Sen. Pat Toomey is in Pittsburgh today, where (among other events) he'll attend the swearing-in of federal judge Mark Hornak along with Sen. Bob Casety and later tour Google's offices in Shadyside.
You can expect the SOPA and PIPA internet/copyright bills to be on the minds of the Googleites, even if Senate Majority Leader Harry Reid put the Protect IP Act on hold today. Unlike Casey (who remains a PIPA sponsor) Toomey has announced his opposition to the act. From his office on Wednesday:
“Piracy of intellectual property is a legitimate concern that should be addressed. However, the PROTECT IP Act and the Stop Internet Piracy Act are flawed, and I cannot support them in their current form. I look forward to working with my Senate colleagues on this issue and finding a better legislative approach for tackling online piracy,” Sen. Toomey said.
In related news McCandless Democrat Jason Altmire too announced his opposition last night (though in the House -- see the ProPublica chart below -- the SOPA bill was all but dead already). Here's Altmire's statement:
WASHINGTON, D.C. – U.S. Congressman Jason Altmire (PA-04) today announced that he would oppose the Stop Online Piracy Act (SOPA). Congressman Altmire made the announcement at the Fountainhead Café in Monaca, Pennsylvania after meeting with developers, programmers, and computer engineers to discuss the legislation. This week, Congressman Altmire spoke with industry experts on both sides of the debate and accepted the invitation to discuss the issue from the café’s owner on Twitter.
“I have spent the last week talking with industry experts on the impacts this legislation will have on the Internet,” Congressman Altmire said. “After hearing the concerns, and after tonight’s discussion, I am convinced that we need to find a more balanced way to protect intellectual property and combat online piracy and copyright infringement. The current bill has the ability to stifle innovation and shut off access to legitimate, popular websites. I am open to working with industry experts on both sides of the issue to craft language that serves the dual purpose of preserving access to the Internet while preventing illegal piracy of copyrighted content.”

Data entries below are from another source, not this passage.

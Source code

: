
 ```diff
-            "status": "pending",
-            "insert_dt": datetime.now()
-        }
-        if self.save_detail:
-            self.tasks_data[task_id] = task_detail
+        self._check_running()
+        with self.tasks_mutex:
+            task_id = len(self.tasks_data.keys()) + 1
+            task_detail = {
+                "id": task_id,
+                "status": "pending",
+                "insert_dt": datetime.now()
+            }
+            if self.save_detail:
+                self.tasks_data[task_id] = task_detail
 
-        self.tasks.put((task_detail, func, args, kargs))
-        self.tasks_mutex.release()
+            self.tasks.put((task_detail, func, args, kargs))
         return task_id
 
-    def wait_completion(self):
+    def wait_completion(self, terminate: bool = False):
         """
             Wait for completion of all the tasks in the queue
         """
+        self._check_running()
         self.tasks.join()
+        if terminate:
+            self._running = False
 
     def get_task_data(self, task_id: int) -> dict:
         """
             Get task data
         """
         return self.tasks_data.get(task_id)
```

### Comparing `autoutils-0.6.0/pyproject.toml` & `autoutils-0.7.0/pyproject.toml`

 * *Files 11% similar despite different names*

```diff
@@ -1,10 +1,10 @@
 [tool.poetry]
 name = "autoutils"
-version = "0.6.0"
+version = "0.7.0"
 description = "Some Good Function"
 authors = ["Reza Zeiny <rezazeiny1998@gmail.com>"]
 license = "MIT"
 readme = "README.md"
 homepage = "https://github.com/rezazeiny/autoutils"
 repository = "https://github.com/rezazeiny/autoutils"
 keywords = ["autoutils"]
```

UPDATE 11:30 a.m. Primary opponent Mark Critz weighs in too:
“I believe that we must protect American innovation and the intellectual property rights of individuals, while maintaining a free and open world wide-web. SOPA in its current form is unacceptable, and I applaud the House Judiciary Committee’s decision today to halt the advancement of this legislation until wider agreement can be found on a solution to address the problem of online piracy.”